Data excerpts
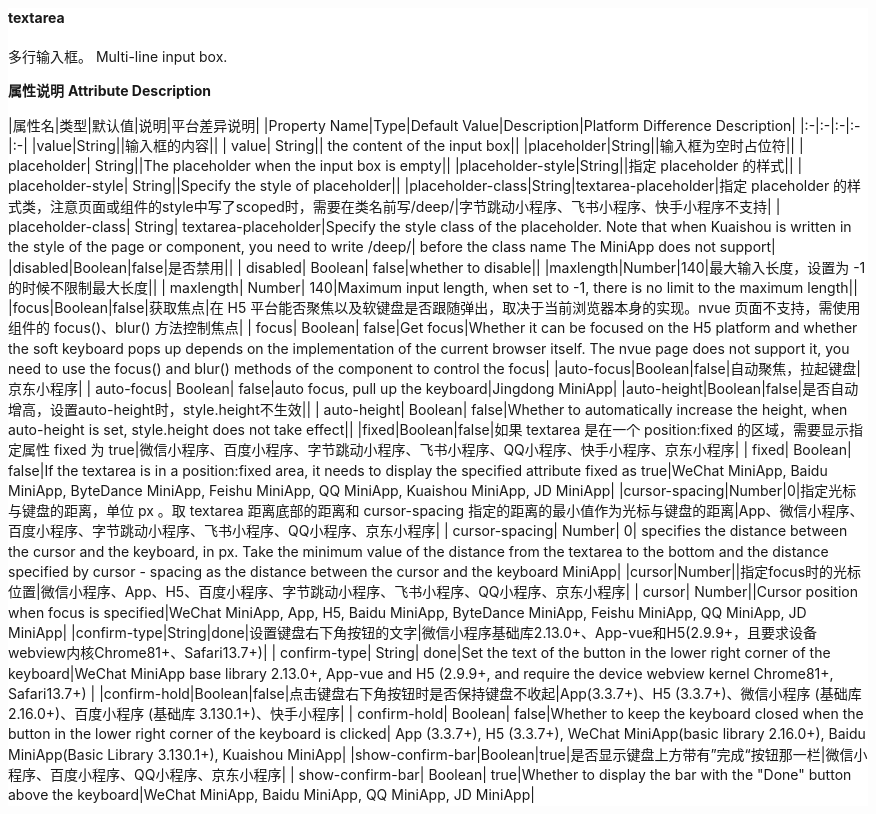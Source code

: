 #### textarea

多行输入框。
Multi-line input box.

**属性说明**
**Attribute Description**

|属性名|类型|默认值|说明|平台差异说明|
|Property Name|Type|Default Value|Description|Platform Difference Description|
|:-|:-|:-|:-|:-|
|value|String||输入框的内容||
| value| String|| the content of the input box||
|placeholder|String||输入框为空时占位符||
| placeholder| String||The placeholder when the input box is empty||
|placeholder-style|String||指定 placeholder 的样式||
| placeholder-style| String||Specify the style of placeholder||
|placeholder-class|String|textarea-placeholder|指定 placeholder 的样式类，注意页面或组件的style中写了scoped时，需要在类名前写/deep/|字节跳动小程序、飞书小程序、快手小程序不支持|
| placeholder-class| String| textarea-placeholder|Specify the style class of the placeholder. Note that when Kuaishou is written in the style of the page or component, you need to write /deep/| before the class name The MiniApp does not support|
|disabled|Boolean|false|是否禁用||
| disabled| Boolean| false|whether to disable||
|maxlength|Number|140|最大输入长度，设置为 -1 的时候不限制最大长度||
| maxlength| Number| 140|Maximum input length, when set to -1, there is no limit to the maximum length||
|focus|Boolean|false|获取焦点|在 H5 平台能否聚焦以及软键盘是否跟随弹出，取决于当前浏览器本身的实现。nvue 页面不支持，需使用组件的 focus()、blur() 方法控制焦点|
| focus| Boolean| false|Get focus|Whether it can be focused on the H5 platform and whether the soft keyboard pops up depends on the implementation of the current browser itself. The nvue page does not support it, you need to use the focus() and blur() methods of the component to control the focus|
|auto-focus|Boolean|false|自动聚焦，拉起键盘|京东小程序|
| auto-focus| Boolean| false|auto focus, pull up the keyboard|Jingdong MiniApp|
|auto-height|Boolean|false|是否自动增高，设置auto-height时，style.height不生效||
| auto-height| Boolean| false|Whether to automatically increase the height, when auto-height is set, style.height does not take effect||
|fixed|Boolean|false|如果 textarea 是在一个 position:fixed 的区域，需要显示指定属性 fixed 为 true|微信小程序、百度小程序、字节跳动小程序、飞书小程序、QQ小程序、快手小程序、京东小程序|
| fixed| Boolean| false|If the textarea is in a position:fixed area, it needs to display the specified attribute fixed as true|WeChat MiniApp, Baidu MiniApp, ByteDance MiniApp, Feishu MiniApp, QQ MiniApp, Kuaishou MiniApp, JD MiniApp|
|cursor-spacing|Number|0|指定光标与键盘的距离，单位 px 。取 textarea 距离底部的距离和 cursor-spacing 指定的距离的最小值作为光标与键盘的距离|App、微信小程序、百度小程序、字节跳动小程序、飞书小程序、QQ小程序、京东小程序|
| cursor-spacing| Number| 0| specifies the distance between the cursor and the keyboard, in px. Take the minimum value of the distance from the textarea to the bottom and the distance specified by cursor - spacing as the distance between the cursor and the keyboard MiniApp|
|cursor|Number||指定focus时的光标位置|微信小程序、App、H5、百度小程序、字节跳动小程序、飞书小程序、QQ小程序、京东小程序|
| cursor| Number||Cursor position when focus is specified|WeChat MiniApp, App, H5, Baidu MiniApp, ByteDance MiniApp, Feishu MiniApp, QQ MiniApp, JD MiniApp|
|confirm-type|String|done|设置键盘右下角按钮的文字|微信小程序基础库2.13.0+、App-vue和H5(2.9.9+，且要求设备webview内核Chrome81+、Safari13.7+)|
| confirm-type| String| done|Set the text of the button in the lower right corner of the keyboard|WeChat MiniApp base library 2.13.0+, App-vue and H5 (2.9.9+, and require the device webview kernel Chrome81+, Safari13.7+) |
|confirm-hold|Boolean|false|点击键盘右下角按钮时是否保持键盘不收起|App(3.3.7+)、H5 (3.3.7+)、微信小程序 (基础库 2.16.0+)、百度小程序 (基础库 3.130.1+)、快手小程序|
| confirm-hold| Boolean| false|Whether to keep the keyboard closed when the button in the lower right corner of the keyboard is clicked| App (3.3.7+), H5 (3.3.7+), WeChat MiniApp(basic library 2.16.0+), Baidu MiniApp(Basic Library 3.130.1+), Kuaishou MiniApp|
|show-confirm-bar|Boolean|true|是否显示键盘上方带有”完成“按钮那一栏|微信小程序、百度小程序、QQ小程序、京东小程序|
| show-confirm-bar| Boolean| true|Whether to display the bar with the "Done" button above the keyboard|WeChat MiniApp, Baidu MiniApp, QQ MiniApp, JD MiniApp|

= Task directions =
Work out how many lines in the preceding data include the word "disabled". State only that number.

= Answer space =
2